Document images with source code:
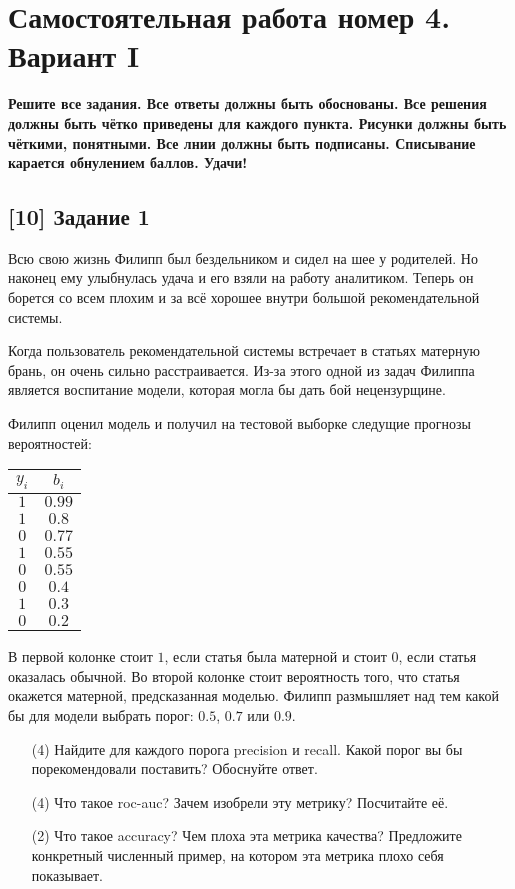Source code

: \documentclass[12pt, a4paper, oneside]{article}
\begin{document}

\section*{Самостоятельная работа номер 4. Вариант I}

\textbf{Решите все задания. Все ответы должны быть обоснованы. Все решения должны быть чётко приведены для каждого пункта. Рисунки должны быть чёткими, понятными. Все лнии должны быть подписаны. Списывание карается обнулением баллов. Удачи!}

\subsection*{[10] Задание 1 }

Всю свою жизнь Филипп был бездельником и сидел на шее у родителей. Но наконец ему улыбнулась удача и его взяли на работу аналитиком. Теперь он борется со всем плохим и за всё хорошее внутри большой рекомендательной системы. 

Когда пользователь рекомендательной системы встречает в статьях матерную брань, он очень сильно расстраивается. Из-за этого одной из задач Филиппа является воспитание модели, которая могла бы дать бой нецензурщине. 

Филипп оценил модель и получил на тестовой выборке следущие прогнозы вероятностей: 

\begin{center}
	\begin{tabular}{c|c}
		$y_i$ & $b_i$ \\
		\hline
		$1$  & $0.99$ \\
		$1$ & $0.8$ \\
		$0$ & $0.77$ \\
		$1$ & $0.55$ \\
		$0$  & $0.55$ \\
		$0$ & $0.4$ \\
		$1$ & $0.3$ \\
		$0$ & $0.2$ \\
	\end{tabular}
\end{center}


В первой колонке стоит $1$, если статья была матерной и стоит $0$, если статья оказалась обычной. Во второй колонке стоит вероятность того, что статья окажется матерной, предсказанная моделью. Филипп размышляет над тем какой бы для модели выбрать порог: $0.5$, $0.7$ или $0.9$. 

\begin{enumerate}
	\item[(4)] Найдите для каждого порога precision и recall. Какой порог вы бы порекомендовали поставить? Обоснуйте ответ.
	
	\item[(4)] Что такое roc-auc? Зачем изобрели эту метрику? Посчитайте её.
	
	\item[(2)]  Что такое accuracy? Чем плоха эта метрика качества? Предложите конкретный численный пример, на котором эта метрика плохо себя показывает.
	
\end{enumerate}
\end{document}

- Task item:
Print every record exactly, without the pictures.

- Completed task:
Source code

: \documentclass[12pt, a4paper, oneside]{article}
\begin{document}

\section*{Самостоятельная работа номер 4. Вариант I}

\textbf{Решите все задания. Все ответы должны быть обоснованы. Все решения должны быть чётко приведены для каждого пункта. Рисунки должны быть чёткими, понятными. Все лнии должны быть подписаны. Списывание карается обнулением баллов. Удачи!}

\subsection*{[10] Задание 1 }

Всю свою жизнь Филипп был бездельником и сидел на шее у родителей. Но наконец ему улыбнулась удача и его взяли на работу аналитиком. Теперь он борется со всем плохим и за всё хорошее внутри большой рекомендательной системы. 

Когда пользователь рекомендательной системы встречает в статьях матерную брань, он очень сильно расстраивается. Из-за этого одной из задач Филиппа является воспитание модели, которая могла бы дать бой нецензурщине. 

Филипп оценил модель и получил на тестовой выборке следущие прогнозы вероятностей: 

\begin{center}
	\begin{tabular}{c|c}
		$y_i$ & $b_i$ \\
		\hline
		$1$  & $0.99$ \\
		$1$ & $0.8$ \\
		$0$ & $0.77$ \\
		$1$ & $0.55$ \\
		$0$  & $0.55$ \\
		$0$ & $0.4$ \\
		$1$ & $0.3$ \\
		$0$ & $0.2$ \\
	\end{tabular}
\end{center}


В первой колонке стоит $1$, если статья была матерной и стоит $0$, если статья оказалась обычной. Во второй колонке стоит вероятность того, что статья окажется матерной, предсказанная моделью. Филипп размышляет над тем какой бы для модели выбрать порог: $0.5$, $0.7$ или $0.9$. 

\begin{enumerate}
	\item[(4)] Найдите для каждого порога precision и recall. Какой порог вы бы порекомендовали поставить? Обоснуйте ответ.
	
	\item[(4)] Что такое roc-auc? Зачем изобрели эту метрику? Посчитайте её.
	
	\item[(2)]  Что такое accuracy? Чем плоха эта метрика качества? Предложите конкретный численный пример, на котором эта метрика плохо себя показывает.
	
\end{enumerate}
\end{document}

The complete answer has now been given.